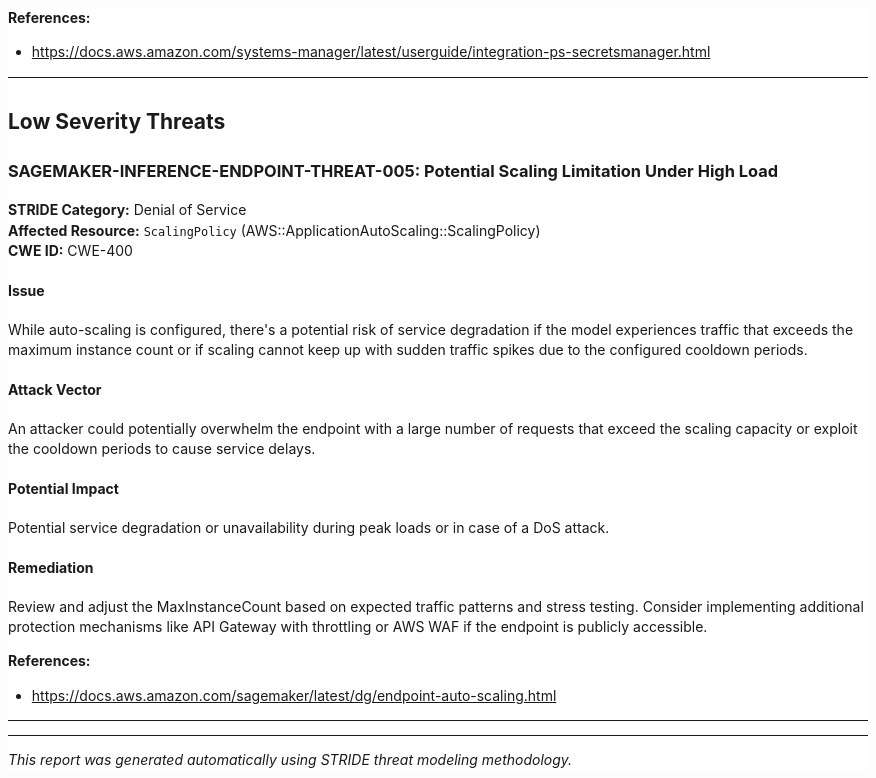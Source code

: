 **References:**
- https://docs.aws.amazon.com/systems-manager/latest/userguide/integration-ps-secretsmanager.html

---

## Low Severity Threats

### SAGEMAKER-INFERENCE-ENDPOINT-THREAT-005: Potential Scaling Limitation Under High Load

**STRIDE Category:** Denial of Service  
**Affected Resource:** `ScalingPolicy` (AWS::ApplicationAutoScaling::ScalingPolicy)  
**CWE ID:** CWE-400

#### Issue
While auto-scaling is configured, there's a potential risk of service degradation if the model experiences traffic that exceeds the maximum instance count or if scaling cannot keep up with sudden traffic spikes due to the configured cooldown periods.

#### Attack Vector
An attacker could potentially overwhelm the endpoint with a large number of requests that exceed the scaling capacity or exploit the cooldown periods to cause service delays.

#### Potential Impact
Potential service degradation or unavailability during peak loads or in case of a DoS attack.

#### Remediation
Review and adjust the MaxInstanceCount based on expected traffic patterns and stress testing. Consider implementing additional protection mechanisms like API Gateway with throttling or AWS WAF if the endpoint is publicly accessible.

**References:**
- https://docs.aws.amazon.com/sagemaker/latest/dg/endpoint-auto-scaling.html

---



---

*This report was generated automatically using STRIDE threat modeling methodology.*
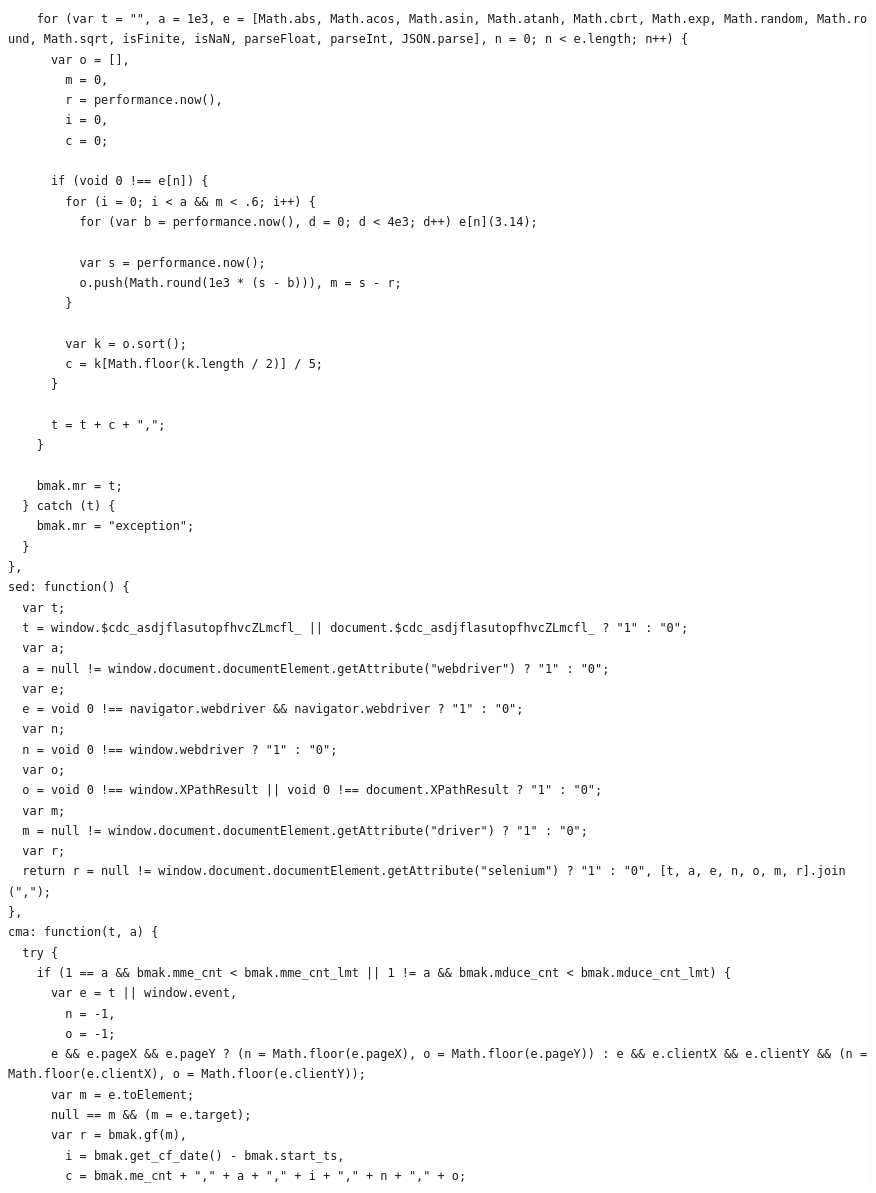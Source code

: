         for (var t = "", a = 1e3, e = [Math.abs, Math.acos, Math.asin, Math.atanh, Math.cbrt, Math.exp, Math.random, Math.round, Math.sqrt, isFinite, isNaN, parseFloat, parseInt, JSON.parse], n = 0; n < e.length; n++) {
          var o = [],
            m = 0,
            r = performance.now(),
            i = 0,
            c = 0;

          if (void 0 !== e[n]) {
            for (i = 0; i < a && m < .6; i++) {
              for (var b = performance.now(), d = 0; d < 4e3; d++) e[n](3.14);

              var s = performance.now();
              o.push(Math.round(1e3 * (s - b))), m = s - r;
            }

            var k = o.sort();
            c = k[Math.floor(k.length / 2)] / 5;
          }

          t = t + c + ",";
        }

        bmak.mr = t;
      } catch (t) {
        bmak.mr = "exception";
      }
    },
    sed: function() {
      var t;
      t = window.$cdc_asdjflasutopfhvcZLmcfl_ || document.$cdc_asdjflasutopfhvcZLmcfl_ ? "1" : "0";
      var a;
      a = null != window.document.documentElement.getAttribute("webdriver") ? "1" : "0";
      var e;
      e = void 0 !== navigator.webdriver && navigator.webdriver ? "1" : "0";
      var n;
      n = void 0 !== window.webdriver ? "1" : "0";
      var o;
      o = void 0 !== window.XPathResult || void 0 !== document.XPathResult ? "1" : "0";
      var m;
      m = null != window.document.documentElement.getAttribute("driver") ? "1" : "0";
      var r;
      return r = null != window.document.documentElement.getAttribute("selenium") ? "1" : "0", [t, a, e, n, o, m, r].join(",");
    },
    cma: function(t, a) {
      try {
        if (1 == a && bmak.mme_cnt < bmak.mme_cnt_lmt || 1 != a && bmak.mduce_cnt < bmak.mduce_cnt_lmt) {
          var e = t || window.event,
            n = -1,
            o = -1;
          e && e.pageX && e.pageY ? (n = Math.floor(e.pageX), o = Math.floor(e.pageY)) : e && e.clientX && e.clientY && (n = Math.floor(e.clientX), o = Math.floor(e.clientY));
          var m = e.toElement;
          null == m && (m = e.target);
          var r = bmak.gf(m),
            i = bmak.get_cf_date() - bmak.start_ts,
            c = bmak.me_cnt + "," + a + "," + i + "," + n + "," + o;
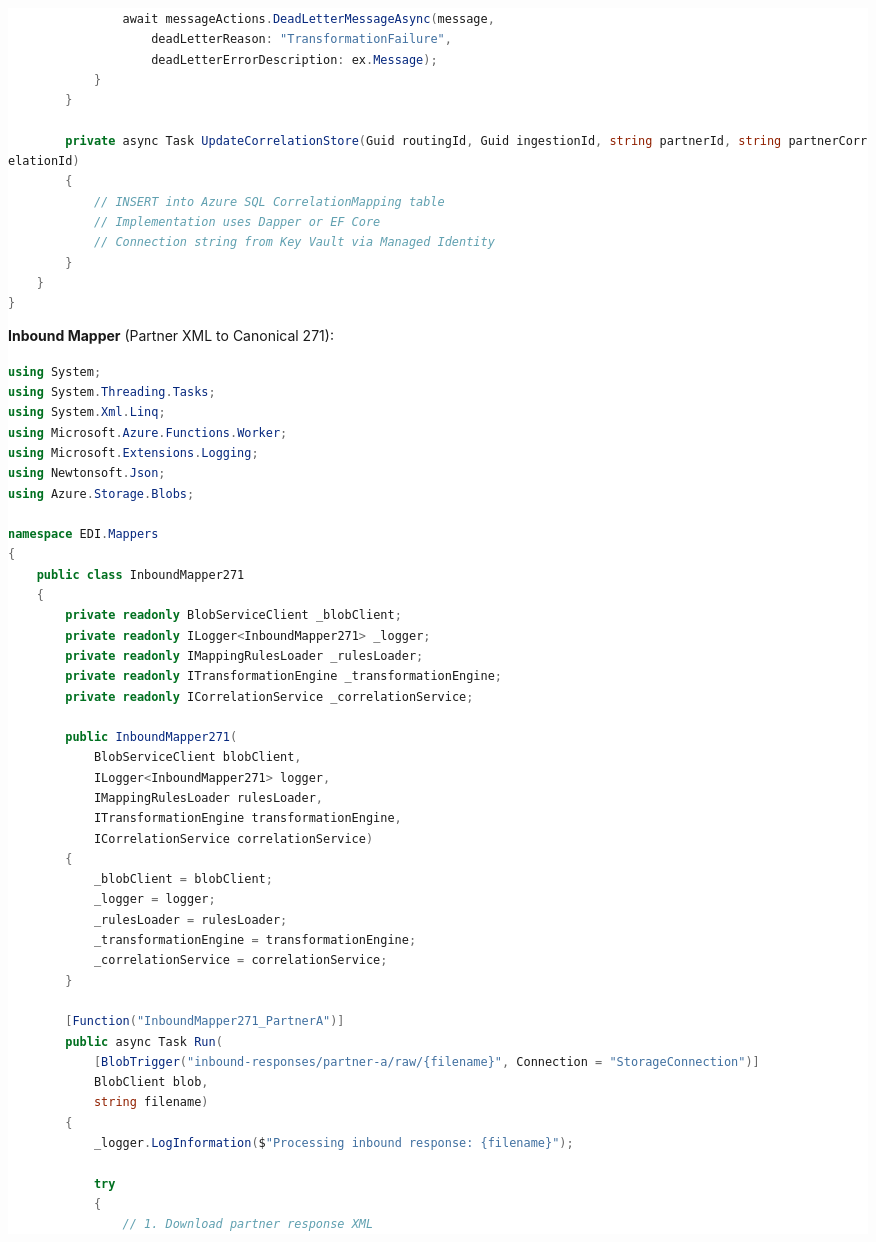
 ```csharp
                await messageActions.DeadLetterMessageAsync(message, 
                    deadLetterReason: "TransformationFailure",
                    deadLetterErrorDescription: ex.Message);
            }
        }

        private async Task UpdateCorrelationStore(Guid routingId, Guid ingestionId, string partnerId, string partnerCorrelationId)
        {
            // INSERT into Azure SQL CorrelationMapping table
            // Implementation uses Dapper or EF Core
            // Connection string from Key Vault via Managed Identity
        }
    }
}
```

**Inbound Mapper** (Partner XML to Canonical 271):

```csharp
using System;
using System.Threading.Tasks;
using System.Xml.Linq;
using Microsoft.Azure.Functions.Worker;
using Microsoft.Extensions.Logging;
using Newtonsoft.Json;
using Azure.Storage.Blobs;

namespace EDI.Mappers
{
    public class InboundMapper271
    {
        private readonly BlobServiceClient _blobClient;
        private readonly ILogger<InboundMapper271> _logger;
        private readonly IMappingRulesLoader _rulesLoader;
        private readonly ITransformationEngine _transformationEngine;
        private readonly ICorrelationService _correlationService;

        public InboundMapper271(
            BlobServiceClient blobClient,
            ILogger<InboundMapper271> logger,
            IMappingRulesLoader rulesLoader,
            ITransformationEngine transformationEngine,
            ICorrelationService correlationService)
        {
            _blobClient = blobClient;
            _logger = logger;
            _rulesLoader = rulesLoader;
            _transformationEngine = transformationEngine;
            _correlationService = correlationService;
        }

        [Function("InboundMapper271_PartnerA")]
        public async Task Run(
            [BlobTrigger("inbound-responses/partner-a/raw/{filename}", Connection = "StorageConnection")]
            BlobClient blob,
            string filename)
        {
            _logger.LogInformation($"Processing inbound response: {filename}");

            try
            {
                // 1. Download partner response XML
```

[EXERCISE GOAL]: What is the number of lines in the listing above that contain the string "degradation"? Give only the number.

[REPLY]: 2